Addem
Addem

Reputation: 3919

Using Python to Automate Web Searches

I'd like to automate what I've been doing by going to a website and repeatedly searching. In particular I've been going to This Website, scrolling down near the bottom, clicking the "Upcoming" tab, and searching various cities.

I'm a novice at Python and I'd like to be able to just type a list of cities to enter for the search, and get an output that aggregates all of the search results. So for instance, the following functionality would be great:

cities = ['NEW YORK, NY', 'LOS ANGELES, CA']
print getLocations(cities)

and it would print

Palm Canyon Theatre PALM SPRINGS, CA    01/22/2016  02/07/2016
...

and so on, listing all of the search results for a 100-mile radius around each of the cities entered.

I've tried looking at the documentation for the requests module from Apache2 and I ran

r = requests.get('http://www.tamswitmark.com/shows/anything-goes-beaumont-1987/')
r.content

And it printed all of the HTML of the webpage, so that sounds like some minor victory although I'm not sure what to do with it.

Help would be greatly appreciated, thank you.

Upvotes: 0

Views: 10129

Answers (1)

FriC
FriC

Reputation: 816

You have two questions rolled into one, so here is a partial answer to start you off. The first task concerns HTML parsing, so let's use the python libraries: requests, and beautifulsoup4 (pip install beautifulsoup4 in case you haven't already).

import requests
from bs4 import BeautifulSoup

r = requests.get('http://www.tamswithmark.com/shows/anything-goes-beaumont-1987/')
soup = BeautifulSoup(r.content, 'html.parser')
rows = soup.findAll('tr', {"class": "upcoming_performance"})

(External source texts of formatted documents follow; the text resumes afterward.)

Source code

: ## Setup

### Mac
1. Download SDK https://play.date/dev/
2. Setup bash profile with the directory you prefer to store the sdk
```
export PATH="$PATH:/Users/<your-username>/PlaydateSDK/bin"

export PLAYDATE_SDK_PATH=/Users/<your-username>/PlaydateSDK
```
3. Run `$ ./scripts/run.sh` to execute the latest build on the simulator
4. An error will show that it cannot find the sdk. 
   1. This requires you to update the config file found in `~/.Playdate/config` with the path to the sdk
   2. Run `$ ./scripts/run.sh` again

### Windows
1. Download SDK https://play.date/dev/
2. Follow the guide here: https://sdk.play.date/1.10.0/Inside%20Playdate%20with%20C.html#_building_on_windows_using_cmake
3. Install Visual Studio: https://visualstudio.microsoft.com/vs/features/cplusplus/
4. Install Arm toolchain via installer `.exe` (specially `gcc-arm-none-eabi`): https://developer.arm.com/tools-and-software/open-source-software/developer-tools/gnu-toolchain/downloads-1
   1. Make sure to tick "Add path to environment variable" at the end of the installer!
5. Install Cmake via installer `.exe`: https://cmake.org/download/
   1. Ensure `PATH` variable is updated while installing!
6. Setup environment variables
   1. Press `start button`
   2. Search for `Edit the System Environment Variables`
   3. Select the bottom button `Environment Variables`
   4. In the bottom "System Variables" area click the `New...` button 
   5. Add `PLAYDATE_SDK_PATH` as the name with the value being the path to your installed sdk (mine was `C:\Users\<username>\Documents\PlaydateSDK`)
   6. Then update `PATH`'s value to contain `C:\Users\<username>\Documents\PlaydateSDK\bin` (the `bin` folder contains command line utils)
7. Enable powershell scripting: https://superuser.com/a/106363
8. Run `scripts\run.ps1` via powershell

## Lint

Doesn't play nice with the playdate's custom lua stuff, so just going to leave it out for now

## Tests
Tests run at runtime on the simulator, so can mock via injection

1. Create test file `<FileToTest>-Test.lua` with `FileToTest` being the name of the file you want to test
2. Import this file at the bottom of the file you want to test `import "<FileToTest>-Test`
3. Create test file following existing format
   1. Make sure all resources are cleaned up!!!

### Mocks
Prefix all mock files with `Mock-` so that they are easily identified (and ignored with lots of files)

soup is navigable data structure of the page content. We use the findAll method on soup to extract the 'tr' elements with class 'upcoming_performance'. A single element in rows looks like:

print(rows[0])  # debug statement to examine the content
"""
<tr class="upcoming_performance" data-lat="47.6007" data-lng="-120.655" data-zip="98826">
<td class="table-margin"></td>
<td class="performance_organization">Leavenworth Summer Theater</td>
<td class="performance_city-state">LEAVENWORTH, WA</td>
<td class="performance_date-from">07/15/2015</td>
<td class="performance_date_to">08/28/2015</td>
<td class="table-margin"></td>
</tr>
"""

Now, let's extract the data from these rows into our own data structure. For each row, we will create a dictionary for that performance.

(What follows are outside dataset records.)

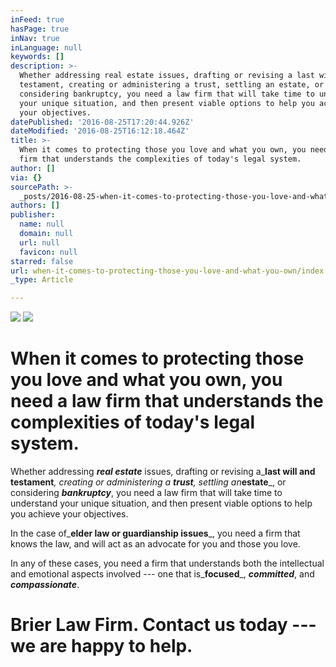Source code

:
 ```yaml
---
inFeed: true
hasPage: true
inNav: true
inLanguage: null
keywords: []
description: >-
  Whether addressing real estate issues, drafting or revising a last will and
  testament, creating or administering a trust, settling an estate, or
  considering bankruptcy, you need a law firm that will take time to understand
  your unique situation, and then present viable options to help you achieve
  your objectives.
datePublished: '2016-08-25T17:20:44.926Z'
dateModified: '2016-08-25T16:12:18.464Z'
title: >-
  When it comes to protecting those you love and what you own, you need a law
  firm that understands the complexities of today's legal system.
author: []
via: {}
sourcePath: >-
  _posts/2016-08-25-when-it-comes-to-protecting-those-you-love-and-what-you-own.md
authors: []
publisher:
  name: null
  domain: null
  url: null
  favicon: null
starred: false
url: when-it-comes-to-protecting-those-you-love-and-what-you-own/index.html
_type: Article

---
```

![](https://the-grid-user-content.s3-us-west-2.amazonaws.com/08384f5b-db25-471c-a955-8c3b4bf215b8.png)
![](https://the-grid-user-content.s3-us-west-2.amazonaws.com/a94da377-11e5-4c79-a372-f48079dbbfcf.jpg)

# **When it comes to protecting those you love and what you own,** you need a law firm that understands the complexities of today's legal system.

Whether addressing _**real estate**_ issues, drafting or revising a_**last will and testament**_, creating or administering a _**trust**_, settling an_**estate**_, or considering _**bankruptcy**_, you need a law firm that will take time to understand your unique situation, and then present viable options to help you achieve your objectives.

In the case of_**elder law or guardianship issues**_, you need a firm that knows the law, and will act as an advocate for you and those you love. 

In any of these cases, you need a firm that understands both the intellectual and emotional aspects involved --- one that is_**focused**_, _**committed**_, and _**compassionate**_.

# **Brier Law Firm.** Contact us today --- we are happy to help.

The data-* attributes of each tr element are available through dictionary key lookup.

The 'td' elements inside each tr element can be accessed using the .children (or .contents) attribute.

performances = []  # list of dicts, one per performance
for tr in rows:
    # extract the data-* using dictionary key lookup on tr 
    p = dict(
        lat=float(tr['data-lat']),
        lng=float(tr['data-lng']),
        zipcode=tr['data-zip']
    )
    # extract the td children into a list called tds
    tds = [child for child in tr.children if child != "\n"]
    # the class of each td indicates what type of content it holds
    for td in tds:
       key = td['class'][0] # get first element of class list
       p[key] = td.string  # get the string inside the td tag
    # add to our list of performances
    performances.append(p)

At this point, we have a list of dictionaries in performances. The keys in each dict are:

lat : float

lng: float

zipcode: str

performance_city-state: str

performance_organization: str

etc

HTML extraction is done. Your next step is use a mapping API service that compares the distance from your desired location to the lat/lng values in performances. For example, you may choose to use Google Maps geocoding API. There are plenty of existing answered questions on SO to guide you.